::: Material for this exercise

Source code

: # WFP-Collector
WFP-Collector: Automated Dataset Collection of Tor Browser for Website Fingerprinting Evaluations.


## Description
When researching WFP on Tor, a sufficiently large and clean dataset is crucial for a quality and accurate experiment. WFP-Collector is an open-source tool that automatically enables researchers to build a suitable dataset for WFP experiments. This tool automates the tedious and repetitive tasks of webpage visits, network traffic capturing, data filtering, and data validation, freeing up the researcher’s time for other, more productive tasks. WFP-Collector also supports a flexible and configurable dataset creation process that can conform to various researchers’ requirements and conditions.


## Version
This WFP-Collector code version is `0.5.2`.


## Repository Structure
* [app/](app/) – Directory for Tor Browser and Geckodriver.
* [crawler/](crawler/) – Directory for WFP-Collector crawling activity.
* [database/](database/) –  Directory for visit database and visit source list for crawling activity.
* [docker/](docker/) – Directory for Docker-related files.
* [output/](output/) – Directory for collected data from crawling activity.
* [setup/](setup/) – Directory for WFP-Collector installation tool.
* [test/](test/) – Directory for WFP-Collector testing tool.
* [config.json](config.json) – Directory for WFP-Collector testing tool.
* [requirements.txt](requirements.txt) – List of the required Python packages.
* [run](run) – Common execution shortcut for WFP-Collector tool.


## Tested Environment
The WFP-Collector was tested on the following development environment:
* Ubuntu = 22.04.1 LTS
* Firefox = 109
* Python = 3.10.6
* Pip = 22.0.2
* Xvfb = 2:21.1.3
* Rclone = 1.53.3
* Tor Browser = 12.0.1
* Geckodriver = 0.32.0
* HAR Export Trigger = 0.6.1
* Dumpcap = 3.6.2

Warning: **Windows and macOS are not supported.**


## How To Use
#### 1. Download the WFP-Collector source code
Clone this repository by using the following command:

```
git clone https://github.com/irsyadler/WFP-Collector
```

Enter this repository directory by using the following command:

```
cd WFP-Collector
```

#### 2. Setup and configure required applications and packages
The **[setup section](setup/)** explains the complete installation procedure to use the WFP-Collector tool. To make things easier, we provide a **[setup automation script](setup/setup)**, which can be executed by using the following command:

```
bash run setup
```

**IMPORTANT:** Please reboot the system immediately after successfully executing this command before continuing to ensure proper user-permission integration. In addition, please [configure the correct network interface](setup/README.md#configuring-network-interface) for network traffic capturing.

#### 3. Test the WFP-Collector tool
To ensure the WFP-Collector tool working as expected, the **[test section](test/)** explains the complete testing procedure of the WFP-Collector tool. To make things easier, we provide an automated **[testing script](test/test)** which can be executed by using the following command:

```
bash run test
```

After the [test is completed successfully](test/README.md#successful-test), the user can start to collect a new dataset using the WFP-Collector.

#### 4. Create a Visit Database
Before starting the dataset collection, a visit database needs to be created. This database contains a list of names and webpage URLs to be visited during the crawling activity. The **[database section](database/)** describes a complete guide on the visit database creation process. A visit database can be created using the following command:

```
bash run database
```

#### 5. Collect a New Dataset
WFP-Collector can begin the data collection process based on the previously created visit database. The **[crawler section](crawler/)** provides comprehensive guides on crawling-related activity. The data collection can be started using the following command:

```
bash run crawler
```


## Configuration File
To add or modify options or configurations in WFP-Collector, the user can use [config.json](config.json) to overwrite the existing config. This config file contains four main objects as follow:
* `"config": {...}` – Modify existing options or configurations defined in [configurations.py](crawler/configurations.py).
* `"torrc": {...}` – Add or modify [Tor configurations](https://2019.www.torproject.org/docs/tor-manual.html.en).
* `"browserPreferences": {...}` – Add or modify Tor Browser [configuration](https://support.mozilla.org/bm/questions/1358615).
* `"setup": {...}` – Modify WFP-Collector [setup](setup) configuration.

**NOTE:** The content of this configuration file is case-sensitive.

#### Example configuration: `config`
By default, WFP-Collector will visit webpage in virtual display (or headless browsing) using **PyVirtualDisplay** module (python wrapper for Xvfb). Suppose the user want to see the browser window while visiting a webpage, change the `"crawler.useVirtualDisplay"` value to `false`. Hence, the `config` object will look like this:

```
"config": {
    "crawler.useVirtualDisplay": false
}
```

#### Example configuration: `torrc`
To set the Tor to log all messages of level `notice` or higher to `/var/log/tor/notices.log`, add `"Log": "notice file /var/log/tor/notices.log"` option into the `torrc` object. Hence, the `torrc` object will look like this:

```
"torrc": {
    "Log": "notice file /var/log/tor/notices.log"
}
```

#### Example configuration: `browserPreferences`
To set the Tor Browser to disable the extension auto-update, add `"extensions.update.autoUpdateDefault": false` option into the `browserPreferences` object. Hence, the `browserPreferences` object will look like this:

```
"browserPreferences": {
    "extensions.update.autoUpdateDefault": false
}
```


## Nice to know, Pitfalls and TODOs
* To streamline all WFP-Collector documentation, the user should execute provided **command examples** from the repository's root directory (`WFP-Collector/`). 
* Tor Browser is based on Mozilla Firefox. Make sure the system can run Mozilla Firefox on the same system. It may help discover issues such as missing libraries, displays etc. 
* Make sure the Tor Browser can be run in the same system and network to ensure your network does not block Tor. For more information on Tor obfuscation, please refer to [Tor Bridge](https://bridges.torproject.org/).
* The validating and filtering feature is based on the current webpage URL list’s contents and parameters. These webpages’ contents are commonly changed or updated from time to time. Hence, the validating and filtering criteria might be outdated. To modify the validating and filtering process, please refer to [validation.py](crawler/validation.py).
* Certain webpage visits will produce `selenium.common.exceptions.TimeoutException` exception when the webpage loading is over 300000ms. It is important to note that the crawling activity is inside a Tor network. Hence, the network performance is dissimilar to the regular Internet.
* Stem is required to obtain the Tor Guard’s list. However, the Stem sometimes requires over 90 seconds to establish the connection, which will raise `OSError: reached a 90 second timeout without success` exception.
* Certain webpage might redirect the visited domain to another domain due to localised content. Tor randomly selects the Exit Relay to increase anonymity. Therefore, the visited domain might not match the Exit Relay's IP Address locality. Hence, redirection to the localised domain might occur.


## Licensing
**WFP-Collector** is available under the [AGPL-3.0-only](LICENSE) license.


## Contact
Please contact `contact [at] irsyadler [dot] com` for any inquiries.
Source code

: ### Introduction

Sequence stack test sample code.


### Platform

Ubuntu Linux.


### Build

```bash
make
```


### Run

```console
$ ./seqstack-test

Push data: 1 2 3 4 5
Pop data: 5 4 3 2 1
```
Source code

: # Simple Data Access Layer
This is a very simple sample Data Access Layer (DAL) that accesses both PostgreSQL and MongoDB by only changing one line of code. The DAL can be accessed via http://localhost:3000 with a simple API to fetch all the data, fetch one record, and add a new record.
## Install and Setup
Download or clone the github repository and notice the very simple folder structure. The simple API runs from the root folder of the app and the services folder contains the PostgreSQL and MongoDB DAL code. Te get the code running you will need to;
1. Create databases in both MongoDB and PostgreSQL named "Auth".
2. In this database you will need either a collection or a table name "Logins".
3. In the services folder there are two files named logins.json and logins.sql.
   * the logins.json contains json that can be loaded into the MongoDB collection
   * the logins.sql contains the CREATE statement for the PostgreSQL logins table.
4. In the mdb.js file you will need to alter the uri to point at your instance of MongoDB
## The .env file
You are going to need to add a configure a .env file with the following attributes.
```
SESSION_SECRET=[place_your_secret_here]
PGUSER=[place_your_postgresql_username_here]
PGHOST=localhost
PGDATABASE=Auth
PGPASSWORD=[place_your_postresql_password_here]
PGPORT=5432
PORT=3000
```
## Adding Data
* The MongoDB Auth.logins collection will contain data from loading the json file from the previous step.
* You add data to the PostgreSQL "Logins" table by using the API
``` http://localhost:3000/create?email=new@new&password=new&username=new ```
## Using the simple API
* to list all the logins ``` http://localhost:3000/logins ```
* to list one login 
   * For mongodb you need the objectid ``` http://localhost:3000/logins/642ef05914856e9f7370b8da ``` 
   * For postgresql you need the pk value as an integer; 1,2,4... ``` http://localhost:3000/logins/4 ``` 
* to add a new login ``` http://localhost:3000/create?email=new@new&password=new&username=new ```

::::::

▸ **Exercise details**
When you reach the line in the material above that holds "The **[setup section](setup/)**", begin reproducing lines exactly, and stop after the line that holds "## Configuration File".

▸ **Written response**
The **[setup section](setup/)** explains the complete installation procedure to use the WFP-Collector tool. To make things easier, we provide a **[setup automation script](setup/setup)**, which can be executed by using the following command:

```
bash run setup
```

**IMPORTANT:** Please reboot the system immediately after successfully executing this command before continuing to ensure proper user-permission integration. In addition, please [configure the correct network interface](setup/README.md#configuring-network-interface) for network traffic capturing.

#### 3. Test the WFP-Collector tool
To ensure the WFP-Collector tool working as expected, the **[test section](test/)** explains the complete testing procedure of the WFP-Collector tool. To make things easier, we provide an automated **[testing script](test/test)** which can be executed by using the following command:

```
bash run test
```

After the [test is completed successfully](test/README.md#successful-test), the user can start to collect a new dataset using the WFP-Collector.

#### 4. Create a Visit Database
Before starting the dataset collection, a visit database needs to be created. This database contains a list of names and webpage URLs to be visited during the crawling activity. The **[database section](database/)** describes a complete guide on the visit database creation process. A visit database can be created using the following command:

```
bash run database
```

#### 5. Collect a New Dataset
WFP-Collector can begin the data collection process based on the previously created visit database. The **[crawler section](crawler/)** provides comprehensive guides on crawling-related activity. The data collection can be started using the following command:

```
bash run crawler
```


## Configuration File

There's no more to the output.